When President Obama announced the killing of Osama Bin Laden on the night of May 1, 2011, large crowds spontaneously gathered for celebrations in places like Times Square, Boston's Public Gardens, and the front of the White House. The raucous and nationalistic nature of the celebrations might not have been unexpected, and many commentators also quickly denounced the tone of the celebrations. But something quite unusual occurred, at least in the Boston area: university students took the lead in initiating the celebrations, joining the euphoric chorus of public commentators like Rush Limbaugh, who uncharacteristically intoned, "Thank God for President Obama." Central to that euphoria was the idea, partly articulated by President Obama himself, that just punishment had been meted out to a murderous enemy of America, God, and freedom. What complicated this picture of a simplistically zealous [End Page 630] response, however, was the backdrop of the Arab Spring; as numerous commentators suggested, Arab revolts against autocratic regimes unleashed a revolutionary aspiration for freedom which also had the effect of (further) marginalizing the jihadist zeal of bin Laden and Al Qaeda. That is to say, some Americans who exulted at the death of bin Laden believed their passions to be continuous with the passions of Arab Spring and the rejection of bin Ladenism.
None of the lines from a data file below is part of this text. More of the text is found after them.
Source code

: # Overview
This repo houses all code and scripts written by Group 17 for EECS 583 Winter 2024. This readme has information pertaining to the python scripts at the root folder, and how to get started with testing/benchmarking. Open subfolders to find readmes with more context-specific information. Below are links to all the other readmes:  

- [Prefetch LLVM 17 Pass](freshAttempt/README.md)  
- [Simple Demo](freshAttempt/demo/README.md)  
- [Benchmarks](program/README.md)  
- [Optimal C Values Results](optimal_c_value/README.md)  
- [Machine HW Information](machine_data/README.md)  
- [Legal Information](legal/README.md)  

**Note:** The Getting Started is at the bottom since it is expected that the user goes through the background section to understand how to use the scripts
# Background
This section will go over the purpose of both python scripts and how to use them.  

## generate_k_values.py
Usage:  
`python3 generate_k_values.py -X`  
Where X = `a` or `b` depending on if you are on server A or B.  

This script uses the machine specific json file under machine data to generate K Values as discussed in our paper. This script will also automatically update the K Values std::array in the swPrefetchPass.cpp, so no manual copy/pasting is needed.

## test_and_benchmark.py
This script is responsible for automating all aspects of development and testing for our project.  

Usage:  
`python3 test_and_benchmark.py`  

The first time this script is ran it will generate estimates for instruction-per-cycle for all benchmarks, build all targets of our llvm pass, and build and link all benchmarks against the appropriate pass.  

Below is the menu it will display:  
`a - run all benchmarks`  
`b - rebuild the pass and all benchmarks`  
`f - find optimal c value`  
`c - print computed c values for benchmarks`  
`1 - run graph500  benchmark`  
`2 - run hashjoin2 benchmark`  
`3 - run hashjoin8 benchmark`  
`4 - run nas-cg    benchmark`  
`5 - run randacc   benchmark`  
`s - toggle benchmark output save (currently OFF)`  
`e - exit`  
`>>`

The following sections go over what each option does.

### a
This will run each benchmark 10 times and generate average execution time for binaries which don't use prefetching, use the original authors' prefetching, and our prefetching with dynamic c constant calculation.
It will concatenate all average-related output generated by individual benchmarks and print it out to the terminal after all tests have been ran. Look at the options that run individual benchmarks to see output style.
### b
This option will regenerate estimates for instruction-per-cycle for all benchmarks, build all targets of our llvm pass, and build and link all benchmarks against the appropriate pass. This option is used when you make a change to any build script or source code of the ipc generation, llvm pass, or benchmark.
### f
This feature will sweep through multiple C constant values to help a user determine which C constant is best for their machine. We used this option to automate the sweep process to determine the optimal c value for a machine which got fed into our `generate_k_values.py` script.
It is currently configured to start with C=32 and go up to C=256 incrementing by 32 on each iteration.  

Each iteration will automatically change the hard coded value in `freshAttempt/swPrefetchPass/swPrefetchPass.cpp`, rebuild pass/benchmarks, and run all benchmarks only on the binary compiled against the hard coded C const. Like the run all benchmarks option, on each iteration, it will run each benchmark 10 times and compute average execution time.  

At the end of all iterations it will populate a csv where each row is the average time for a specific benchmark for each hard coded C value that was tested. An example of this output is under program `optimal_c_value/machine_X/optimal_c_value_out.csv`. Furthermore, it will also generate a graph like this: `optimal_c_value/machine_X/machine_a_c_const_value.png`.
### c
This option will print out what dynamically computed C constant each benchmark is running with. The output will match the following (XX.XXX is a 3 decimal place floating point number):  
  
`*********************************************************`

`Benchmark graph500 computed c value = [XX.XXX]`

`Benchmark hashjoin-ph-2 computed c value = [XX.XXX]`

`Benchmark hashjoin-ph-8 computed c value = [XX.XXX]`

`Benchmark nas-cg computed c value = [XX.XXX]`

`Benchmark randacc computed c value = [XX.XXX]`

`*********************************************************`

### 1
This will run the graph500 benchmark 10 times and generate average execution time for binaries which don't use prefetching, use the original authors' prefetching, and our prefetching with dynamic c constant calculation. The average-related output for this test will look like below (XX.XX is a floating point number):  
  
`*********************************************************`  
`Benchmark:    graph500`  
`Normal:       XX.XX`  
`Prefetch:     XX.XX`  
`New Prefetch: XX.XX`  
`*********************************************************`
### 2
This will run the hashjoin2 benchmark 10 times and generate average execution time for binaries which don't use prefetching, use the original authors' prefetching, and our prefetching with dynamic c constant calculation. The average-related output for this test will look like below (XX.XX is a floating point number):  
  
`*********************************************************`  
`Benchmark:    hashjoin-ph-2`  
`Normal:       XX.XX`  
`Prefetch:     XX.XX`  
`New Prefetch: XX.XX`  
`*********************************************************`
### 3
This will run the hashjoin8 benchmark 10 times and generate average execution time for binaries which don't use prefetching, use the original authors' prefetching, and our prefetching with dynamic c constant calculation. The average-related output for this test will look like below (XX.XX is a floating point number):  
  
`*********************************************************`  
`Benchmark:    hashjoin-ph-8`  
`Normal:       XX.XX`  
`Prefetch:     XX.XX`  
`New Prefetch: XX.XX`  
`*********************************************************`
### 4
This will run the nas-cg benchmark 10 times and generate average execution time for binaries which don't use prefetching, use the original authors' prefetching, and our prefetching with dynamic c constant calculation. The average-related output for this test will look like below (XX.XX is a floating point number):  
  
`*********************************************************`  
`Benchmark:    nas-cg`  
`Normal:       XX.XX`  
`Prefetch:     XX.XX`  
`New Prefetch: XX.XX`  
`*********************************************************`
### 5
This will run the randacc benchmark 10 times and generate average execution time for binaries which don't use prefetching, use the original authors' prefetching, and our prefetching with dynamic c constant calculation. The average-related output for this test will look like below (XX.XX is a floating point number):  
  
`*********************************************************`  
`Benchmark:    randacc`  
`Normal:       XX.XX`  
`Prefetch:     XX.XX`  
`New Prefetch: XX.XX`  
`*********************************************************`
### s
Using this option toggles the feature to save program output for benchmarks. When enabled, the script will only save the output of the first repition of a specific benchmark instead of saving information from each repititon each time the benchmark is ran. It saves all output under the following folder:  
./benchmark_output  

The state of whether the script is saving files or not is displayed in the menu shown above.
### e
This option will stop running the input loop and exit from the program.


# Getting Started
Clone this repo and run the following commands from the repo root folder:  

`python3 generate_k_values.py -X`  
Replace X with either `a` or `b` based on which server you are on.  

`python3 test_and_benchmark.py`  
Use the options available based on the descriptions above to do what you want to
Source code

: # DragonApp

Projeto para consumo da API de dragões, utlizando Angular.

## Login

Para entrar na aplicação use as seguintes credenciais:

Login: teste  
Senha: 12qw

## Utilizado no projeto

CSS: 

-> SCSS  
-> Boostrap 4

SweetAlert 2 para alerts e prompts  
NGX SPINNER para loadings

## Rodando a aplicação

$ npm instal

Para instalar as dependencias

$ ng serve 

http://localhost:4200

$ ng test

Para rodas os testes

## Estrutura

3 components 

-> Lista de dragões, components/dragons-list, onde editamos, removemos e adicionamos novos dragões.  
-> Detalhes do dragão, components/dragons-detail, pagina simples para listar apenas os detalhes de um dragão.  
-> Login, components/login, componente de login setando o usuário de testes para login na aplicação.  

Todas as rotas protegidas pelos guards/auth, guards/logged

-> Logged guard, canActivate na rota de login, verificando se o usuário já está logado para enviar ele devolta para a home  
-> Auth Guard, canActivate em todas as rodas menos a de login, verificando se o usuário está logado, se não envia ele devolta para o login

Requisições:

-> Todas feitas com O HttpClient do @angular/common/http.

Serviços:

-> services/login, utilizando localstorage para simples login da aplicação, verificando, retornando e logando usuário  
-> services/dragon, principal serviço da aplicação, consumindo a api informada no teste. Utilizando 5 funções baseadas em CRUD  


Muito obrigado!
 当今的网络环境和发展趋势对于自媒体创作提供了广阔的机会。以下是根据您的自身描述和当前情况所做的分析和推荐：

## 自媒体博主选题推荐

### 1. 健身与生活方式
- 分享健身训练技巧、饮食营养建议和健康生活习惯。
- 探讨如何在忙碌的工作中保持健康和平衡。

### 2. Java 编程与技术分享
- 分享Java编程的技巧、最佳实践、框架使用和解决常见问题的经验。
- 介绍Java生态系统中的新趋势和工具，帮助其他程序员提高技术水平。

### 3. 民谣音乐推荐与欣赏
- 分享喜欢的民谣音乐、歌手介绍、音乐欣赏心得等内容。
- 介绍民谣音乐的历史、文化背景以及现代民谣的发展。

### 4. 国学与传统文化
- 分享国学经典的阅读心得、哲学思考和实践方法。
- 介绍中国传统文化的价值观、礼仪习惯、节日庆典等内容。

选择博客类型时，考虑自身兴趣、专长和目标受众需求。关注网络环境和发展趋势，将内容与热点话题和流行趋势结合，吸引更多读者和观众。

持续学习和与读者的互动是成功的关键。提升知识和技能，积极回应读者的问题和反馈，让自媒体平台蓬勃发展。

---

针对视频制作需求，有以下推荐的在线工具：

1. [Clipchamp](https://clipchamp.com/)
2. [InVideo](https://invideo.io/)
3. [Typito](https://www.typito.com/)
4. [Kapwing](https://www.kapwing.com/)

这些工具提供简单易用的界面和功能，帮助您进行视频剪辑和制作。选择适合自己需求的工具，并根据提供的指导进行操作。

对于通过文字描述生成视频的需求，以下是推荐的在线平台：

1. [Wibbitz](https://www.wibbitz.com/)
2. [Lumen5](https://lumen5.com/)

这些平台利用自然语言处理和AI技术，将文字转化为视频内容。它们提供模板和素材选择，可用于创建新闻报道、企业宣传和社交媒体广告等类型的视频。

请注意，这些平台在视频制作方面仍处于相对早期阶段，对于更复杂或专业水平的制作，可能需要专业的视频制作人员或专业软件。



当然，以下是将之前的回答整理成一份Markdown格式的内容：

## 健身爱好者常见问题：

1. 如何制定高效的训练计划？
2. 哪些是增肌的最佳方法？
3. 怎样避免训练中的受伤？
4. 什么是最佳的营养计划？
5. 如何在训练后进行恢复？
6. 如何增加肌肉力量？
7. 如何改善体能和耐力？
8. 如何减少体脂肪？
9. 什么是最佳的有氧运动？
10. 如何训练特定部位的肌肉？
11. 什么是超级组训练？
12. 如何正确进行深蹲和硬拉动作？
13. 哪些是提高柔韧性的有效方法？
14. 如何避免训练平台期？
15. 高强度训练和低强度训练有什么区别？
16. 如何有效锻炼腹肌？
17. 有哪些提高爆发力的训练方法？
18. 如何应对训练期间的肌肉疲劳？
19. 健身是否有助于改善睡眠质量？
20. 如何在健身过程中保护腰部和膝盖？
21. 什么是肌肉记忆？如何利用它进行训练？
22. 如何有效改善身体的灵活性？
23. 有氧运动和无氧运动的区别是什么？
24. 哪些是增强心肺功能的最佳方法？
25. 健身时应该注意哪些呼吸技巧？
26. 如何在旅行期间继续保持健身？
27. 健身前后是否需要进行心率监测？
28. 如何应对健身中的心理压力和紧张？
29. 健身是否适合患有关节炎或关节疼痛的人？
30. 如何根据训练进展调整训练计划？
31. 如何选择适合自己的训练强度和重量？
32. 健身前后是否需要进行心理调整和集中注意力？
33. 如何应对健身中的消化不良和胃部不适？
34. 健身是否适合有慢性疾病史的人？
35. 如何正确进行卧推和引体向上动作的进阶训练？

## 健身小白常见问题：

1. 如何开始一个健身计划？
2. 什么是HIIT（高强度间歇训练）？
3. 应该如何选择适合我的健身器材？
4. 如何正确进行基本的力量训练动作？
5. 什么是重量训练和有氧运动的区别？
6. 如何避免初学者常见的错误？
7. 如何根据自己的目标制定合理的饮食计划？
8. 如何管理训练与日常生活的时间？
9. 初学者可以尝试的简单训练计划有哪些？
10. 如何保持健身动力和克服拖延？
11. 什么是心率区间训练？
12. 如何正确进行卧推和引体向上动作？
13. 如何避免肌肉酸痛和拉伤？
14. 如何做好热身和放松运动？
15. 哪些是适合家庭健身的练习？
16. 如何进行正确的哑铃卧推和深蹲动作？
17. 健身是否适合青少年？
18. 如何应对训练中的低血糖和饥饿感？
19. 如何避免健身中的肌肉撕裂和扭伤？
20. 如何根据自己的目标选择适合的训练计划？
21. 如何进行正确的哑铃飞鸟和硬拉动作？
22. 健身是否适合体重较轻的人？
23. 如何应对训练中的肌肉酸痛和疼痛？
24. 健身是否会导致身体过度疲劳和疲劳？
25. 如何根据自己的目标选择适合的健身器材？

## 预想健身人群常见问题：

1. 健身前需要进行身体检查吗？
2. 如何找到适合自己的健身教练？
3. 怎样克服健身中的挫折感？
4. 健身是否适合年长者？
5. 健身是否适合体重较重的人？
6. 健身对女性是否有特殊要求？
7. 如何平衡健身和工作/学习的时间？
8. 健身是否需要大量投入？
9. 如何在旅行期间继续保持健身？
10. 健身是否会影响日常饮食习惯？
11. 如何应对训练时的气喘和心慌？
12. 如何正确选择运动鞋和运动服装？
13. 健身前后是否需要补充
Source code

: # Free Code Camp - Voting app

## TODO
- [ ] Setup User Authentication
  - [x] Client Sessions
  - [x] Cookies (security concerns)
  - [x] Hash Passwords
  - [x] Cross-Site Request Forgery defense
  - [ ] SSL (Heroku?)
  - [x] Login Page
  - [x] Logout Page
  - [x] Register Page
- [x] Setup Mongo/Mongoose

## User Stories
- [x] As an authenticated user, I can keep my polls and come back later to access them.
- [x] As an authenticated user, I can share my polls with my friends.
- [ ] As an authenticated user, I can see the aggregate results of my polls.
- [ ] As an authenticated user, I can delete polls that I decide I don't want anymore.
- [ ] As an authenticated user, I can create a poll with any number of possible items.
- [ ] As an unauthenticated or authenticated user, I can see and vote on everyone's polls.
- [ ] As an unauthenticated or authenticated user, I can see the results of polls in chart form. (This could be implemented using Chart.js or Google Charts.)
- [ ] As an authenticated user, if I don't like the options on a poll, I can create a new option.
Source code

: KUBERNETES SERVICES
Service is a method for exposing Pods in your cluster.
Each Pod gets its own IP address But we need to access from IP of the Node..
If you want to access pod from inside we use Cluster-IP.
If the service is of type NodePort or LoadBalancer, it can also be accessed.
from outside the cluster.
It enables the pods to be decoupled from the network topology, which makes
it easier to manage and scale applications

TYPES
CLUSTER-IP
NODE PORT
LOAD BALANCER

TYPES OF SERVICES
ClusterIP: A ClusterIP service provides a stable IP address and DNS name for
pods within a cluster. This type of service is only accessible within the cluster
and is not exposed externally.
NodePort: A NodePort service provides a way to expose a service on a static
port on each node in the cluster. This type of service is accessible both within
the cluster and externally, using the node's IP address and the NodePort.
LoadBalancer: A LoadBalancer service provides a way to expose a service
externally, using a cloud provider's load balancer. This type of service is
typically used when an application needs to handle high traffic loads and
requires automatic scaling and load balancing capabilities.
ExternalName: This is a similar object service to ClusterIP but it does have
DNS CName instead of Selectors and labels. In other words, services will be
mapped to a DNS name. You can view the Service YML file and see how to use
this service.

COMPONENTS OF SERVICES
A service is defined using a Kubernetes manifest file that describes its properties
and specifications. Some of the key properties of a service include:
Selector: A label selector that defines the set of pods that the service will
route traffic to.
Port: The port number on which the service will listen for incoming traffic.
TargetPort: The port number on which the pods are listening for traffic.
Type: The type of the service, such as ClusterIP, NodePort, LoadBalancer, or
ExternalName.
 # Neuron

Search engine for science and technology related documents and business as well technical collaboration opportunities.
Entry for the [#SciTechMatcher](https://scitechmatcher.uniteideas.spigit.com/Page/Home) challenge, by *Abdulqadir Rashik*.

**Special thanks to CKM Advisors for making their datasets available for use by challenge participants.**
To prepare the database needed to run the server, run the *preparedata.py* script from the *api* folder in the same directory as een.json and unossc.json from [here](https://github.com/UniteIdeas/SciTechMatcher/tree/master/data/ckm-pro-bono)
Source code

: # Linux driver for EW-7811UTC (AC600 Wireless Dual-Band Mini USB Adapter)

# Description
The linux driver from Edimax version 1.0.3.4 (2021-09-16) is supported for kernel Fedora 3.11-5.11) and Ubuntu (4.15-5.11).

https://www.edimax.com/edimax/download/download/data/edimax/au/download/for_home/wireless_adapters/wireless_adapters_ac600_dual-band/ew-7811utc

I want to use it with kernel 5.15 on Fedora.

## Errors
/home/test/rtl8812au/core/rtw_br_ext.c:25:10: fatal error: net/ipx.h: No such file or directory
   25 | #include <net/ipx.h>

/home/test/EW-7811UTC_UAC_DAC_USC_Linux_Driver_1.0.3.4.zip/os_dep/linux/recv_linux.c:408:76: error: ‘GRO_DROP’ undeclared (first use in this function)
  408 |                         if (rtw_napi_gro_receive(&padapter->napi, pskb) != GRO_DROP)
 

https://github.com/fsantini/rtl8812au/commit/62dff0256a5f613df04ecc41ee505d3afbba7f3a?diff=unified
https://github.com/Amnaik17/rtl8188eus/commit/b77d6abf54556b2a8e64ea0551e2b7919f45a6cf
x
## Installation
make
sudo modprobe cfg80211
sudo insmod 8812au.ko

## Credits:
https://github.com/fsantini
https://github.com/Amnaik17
It was in this context that the British company Propeller brought its touring production of Richard III to the Huntington Theatre in Boston. Though the production was conceived and rehearsed well before even the first events of Arab Spring, it resonated powerfully in performance with current world events. This effect was in no small part due to the fact that the production eschewed topical references or any overtly discernible political message. If the production was driven by any concept, it was to unearth what the director Edward Hall clearly saw as the brutality at the heart of Richard III. Indeed, there was an element of the slasher film in this production, as it highlighted the violence by staging killings and executions (some of which are only alluded to in the text) as brutal acts of torture that involved rather ramshackle and crude instruments like rusty sickles, iron clippers, a power drill, and even a banged-up chainsaw. Such graphic violence could have appeared both gratuitous and contrived, but it ultimately felt organic to the production's vision. For, in this Richard III, the central truth about power was that it was achieved and sustained by violence—whether in the hands of Richard or Richmond. To be sure, such a leveling of distinctions between Richard and Richmond has become somewhat customary in the theatre (and in criticism), but in the case of the Propeller production, this leveling came across as a mere effect of the force with which it depicted the struggle for power. Put another way, the production's "message" was simply its powerful capacity not only to provoke the kind of triumphalism that bin Laden's killing released, but also to send the audience away unsettled and grappling with this response.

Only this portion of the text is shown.